Biaya Tukang Sandblasting Stainless Steel Proyek Industri Per Meter di Daerah
KALIMANTAN UTARA
” width=”1024″ height=”576″ />
H2 Material Abrasif untuk Sandblasting
Tak jarang pula orang yang kurang paham tentang sandblasting berpendapat bahwa teknik ini dapat menggunakan setiap jenis pasir. Termasuk pasir yang biasa dipakai untuk konstruksi bangunan.
Faktanya, sandblasting menggunakan pasir yang spesifik yang teksturnya berbeda dengan pasir biasa. Sekurang-kurangnya ada 4 jenis pasir yang sesuai untuk sandblasting.
================
Whatsapp Kami – 0813-88-22-22-44 | Biaya Tukang Sandblasting Stainless Steel Proyek Industri Per Meter di Daerah
KALIMANTAN UTARA
================
1. Partikel Batu Garnet
Garnet merupakan bahan sandblasting dengan tingkat abrasif ringan-medium sehingga penerapannya cocok untuk besi dan material non besi. Akan tetapi, kurang efektif untuk menghilangkan lapisan yang sangat tebal atau telanjur menahun.

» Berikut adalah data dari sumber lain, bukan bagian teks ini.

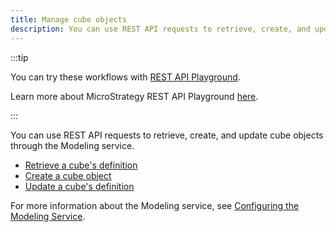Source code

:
 ```yaml
---
title: Manage cube objects
description: You can use REST API requests to retrieve, create, and update cube objects through the Modeling service.
---
```


<Available since="2021 Update 5" />

:::tip

You can try these workflows with [REST API Playground](https://www.postman.com/microstrategysdk/workspace/microstrategy-rest-api/folder/16131298-c00a4cc5-d401-4786-8a6d-dba31f6af81f?ctx=documentation).

Learn more about MicroStrategy REST API Playground [here](/docs/getting-started/playground.md).

:::

You can use REST API requests to retrieve, create, and update cube objects through the Modeling service.

- [Retrieve a cube's definition](retrieve-a-cube-definition.md)
- [Create a cube object](create-a-cube-object.md)
- [Update a cube's definition](update-a-cube-definition.md)

For more information about the Modeling service, see [Configuring the Modeling Service](https://www2.microstrategy.com/producthelp/Current/InstallConfig/en-us/Content/modeling_service.htm).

Ditinjau dari harganya, material ini terbilang di atas rata-rata dibandingkan material sandblasting yang lain. Kelebihannya, batu garnet dapat digunakan hingga enam siklus pemakaian.
2.Serbuk Aluminium Oksida
Dalam proses sandblasting juga digunakan aluminium oksida. Ukurannya sangat halus seperti serbuk, tetapi daya abrasifnya sangat kuat dan tajam. Sehingga dapat menghilangkan lapisan karat yang sulit dihilangkan.
Wujudnya berupa partikel kaca yang kecil dan halus tapi mempunyai kemampuan abrasif lumayan. Meskipun demikian, tidak begitu cocok untuk mengatasi karat. Sandblasting dengan glass beads lebih dikhususkan untuk material yang halus seperti plastik dan kaca. Material ini tampak seperti pasir hitam bertekstur kasar. Bahan sandblasting satu ini memang sangat efektif dalam menghilangkan karat pada logam. Ideal untuk proyek pembersihan aneka furnitur berbahan logam, pagar tangga, pintu besi. Demikian penjelasan mengenai apa itu sandblasting. Setelah membaca artikel ini semoga semua menjadi jelas dengan istilah sandblasting.
3.Butiran Kaca
4.Abrasif Silikon Karbida
Teksturnya yang kasar tak sekadar menjadikan permukaan logam jadi bersih, tetapi juga licin dan berkilau.